Within the data below, count the lines that include the word "using". Provide the number and nothing further.

- - - - - - -

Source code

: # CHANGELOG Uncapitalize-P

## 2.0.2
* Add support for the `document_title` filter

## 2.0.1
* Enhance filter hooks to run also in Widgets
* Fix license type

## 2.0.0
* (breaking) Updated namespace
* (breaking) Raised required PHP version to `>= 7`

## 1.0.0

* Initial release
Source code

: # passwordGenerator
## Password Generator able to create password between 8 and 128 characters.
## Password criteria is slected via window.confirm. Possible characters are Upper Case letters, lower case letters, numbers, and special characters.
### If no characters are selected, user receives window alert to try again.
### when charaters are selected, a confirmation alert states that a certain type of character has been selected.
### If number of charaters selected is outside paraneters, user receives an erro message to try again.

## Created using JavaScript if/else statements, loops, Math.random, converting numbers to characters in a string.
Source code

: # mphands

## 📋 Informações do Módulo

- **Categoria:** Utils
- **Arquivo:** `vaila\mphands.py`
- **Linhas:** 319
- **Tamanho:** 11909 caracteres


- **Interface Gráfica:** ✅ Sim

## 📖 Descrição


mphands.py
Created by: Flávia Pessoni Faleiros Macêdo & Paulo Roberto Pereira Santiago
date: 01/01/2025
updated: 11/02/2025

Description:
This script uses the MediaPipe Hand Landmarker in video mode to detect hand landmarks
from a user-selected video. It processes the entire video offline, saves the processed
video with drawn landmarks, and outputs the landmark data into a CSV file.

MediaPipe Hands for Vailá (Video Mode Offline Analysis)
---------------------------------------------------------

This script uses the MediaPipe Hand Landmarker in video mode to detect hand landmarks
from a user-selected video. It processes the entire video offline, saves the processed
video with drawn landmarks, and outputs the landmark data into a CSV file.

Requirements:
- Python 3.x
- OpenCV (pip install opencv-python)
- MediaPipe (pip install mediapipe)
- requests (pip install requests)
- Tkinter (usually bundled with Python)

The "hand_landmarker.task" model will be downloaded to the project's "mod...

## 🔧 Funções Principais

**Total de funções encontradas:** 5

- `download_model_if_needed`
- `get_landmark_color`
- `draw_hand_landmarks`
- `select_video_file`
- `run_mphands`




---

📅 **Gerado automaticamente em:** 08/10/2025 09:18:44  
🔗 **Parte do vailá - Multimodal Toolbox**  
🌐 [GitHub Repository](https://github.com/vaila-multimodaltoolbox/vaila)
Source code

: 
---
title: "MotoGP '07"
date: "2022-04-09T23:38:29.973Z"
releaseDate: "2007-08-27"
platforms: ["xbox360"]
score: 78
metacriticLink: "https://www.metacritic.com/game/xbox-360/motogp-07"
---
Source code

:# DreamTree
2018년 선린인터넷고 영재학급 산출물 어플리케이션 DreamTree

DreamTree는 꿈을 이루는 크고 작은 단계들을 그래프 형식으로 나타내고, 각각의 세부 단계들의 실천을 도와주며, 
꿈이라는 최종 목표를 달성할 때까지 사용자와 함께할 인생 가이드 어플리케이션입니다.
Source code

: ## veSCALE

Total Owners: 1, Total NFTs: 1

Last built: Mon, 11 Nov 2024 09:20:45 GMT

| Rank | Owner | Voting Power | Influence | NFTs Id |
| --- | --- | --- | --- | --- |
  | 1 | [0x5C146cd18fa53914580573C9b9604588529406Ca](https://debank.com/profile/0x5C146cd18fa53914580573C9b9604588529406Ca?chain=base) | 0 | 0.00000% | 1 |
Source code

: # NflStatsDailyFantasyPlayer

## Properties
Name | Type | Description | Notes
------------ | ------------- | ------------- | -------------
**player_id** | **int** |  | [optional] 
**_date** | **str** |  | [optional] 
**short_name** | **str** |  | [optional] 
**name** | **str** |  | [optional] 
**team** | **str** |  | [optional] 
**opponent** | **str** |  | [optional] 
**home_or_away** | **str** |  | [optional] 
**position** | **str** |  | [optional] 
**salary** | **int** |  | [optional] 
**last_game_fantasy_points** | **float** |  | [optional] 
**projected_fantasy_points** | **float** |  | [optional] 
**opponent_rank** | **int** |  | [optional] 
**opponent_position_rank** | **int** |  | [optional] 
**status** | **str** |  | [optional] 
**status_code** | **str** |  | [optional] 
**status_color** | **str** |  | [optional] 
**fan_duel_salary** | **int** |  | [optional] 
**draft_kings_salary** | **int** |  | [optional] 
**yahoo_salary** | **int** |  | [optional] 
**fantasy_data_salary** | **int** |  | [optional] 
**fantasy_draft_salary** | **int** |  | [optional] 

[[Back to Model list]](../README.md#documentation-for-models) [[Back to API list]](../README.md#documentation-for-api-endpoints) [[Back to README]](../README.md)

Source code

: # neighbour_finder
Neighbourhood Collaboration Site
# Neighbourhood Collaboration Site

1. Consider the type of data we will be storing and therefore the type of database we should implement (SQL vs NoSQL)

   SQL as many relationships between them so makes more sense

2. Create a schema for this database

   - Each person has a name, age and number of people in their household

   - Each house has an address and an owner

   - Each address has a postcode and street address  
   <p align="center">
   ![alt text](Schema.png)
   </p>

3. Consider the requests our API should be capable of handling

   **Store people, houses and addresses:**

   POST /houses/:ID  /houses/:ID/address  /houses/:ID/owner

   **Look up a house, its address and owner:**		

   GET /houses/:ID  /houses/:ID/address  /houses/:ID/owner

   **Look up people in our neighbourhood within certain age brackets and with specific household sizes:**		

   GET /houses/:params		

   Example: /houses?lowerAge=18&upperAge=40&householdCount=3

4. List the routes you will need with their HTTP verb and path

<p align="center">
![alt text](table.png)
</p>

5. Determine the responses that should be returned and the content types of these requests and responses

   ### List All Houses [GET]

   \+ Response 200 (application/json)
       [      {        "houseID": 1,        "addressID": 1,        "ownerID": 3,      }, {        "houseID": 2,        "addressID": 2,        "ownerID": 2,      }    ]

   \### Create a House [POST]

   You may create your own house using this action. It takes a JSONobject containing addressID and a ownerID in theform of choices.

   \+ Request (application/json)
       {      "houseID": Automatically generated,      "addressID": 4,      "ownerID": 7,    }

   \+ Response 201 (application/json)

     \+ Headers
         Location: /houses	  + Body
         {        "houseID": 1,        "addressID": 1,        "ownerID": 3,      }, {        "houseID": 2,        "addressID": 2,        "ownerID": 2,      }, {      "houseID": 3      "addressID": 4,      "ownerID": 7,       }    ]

- - - - - - -

• _Response to the exercise_:
2